**What you are asked to do**
Each record below gets repeated exactly, and pictures stay out of the copy.

╔══

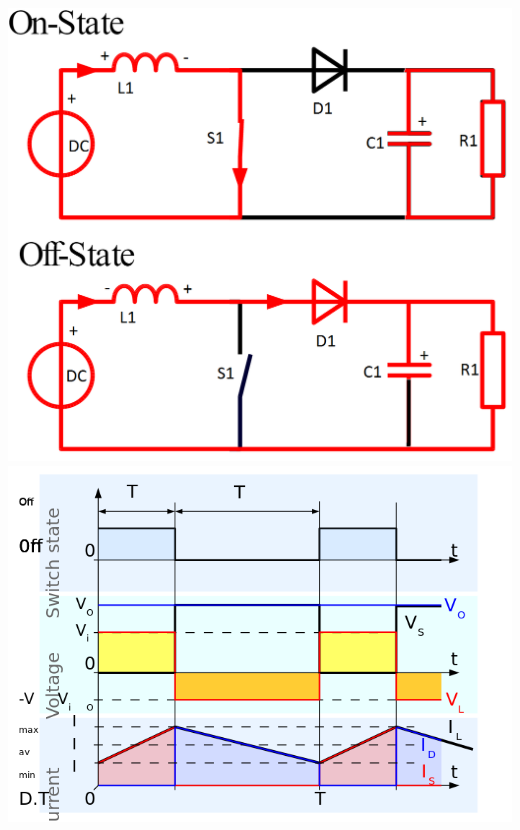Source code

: \begin{minipage}{0.25\linewidth}
    \includegraphics[width=\linewidth]{images/BoostOnOff}
    \includegraphics[width=\linewidth]{images/BoostSwitch}
\end{minipage}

╚══

**Exercise result**
Source code

: \begin{minipage}{0.25\linewidth}
    \includegraphics[width=\linewidth]{images/BoostOnOff}
    \includegraphics[width=\linewidth]{images/BoostSwitch}
\end{minipage}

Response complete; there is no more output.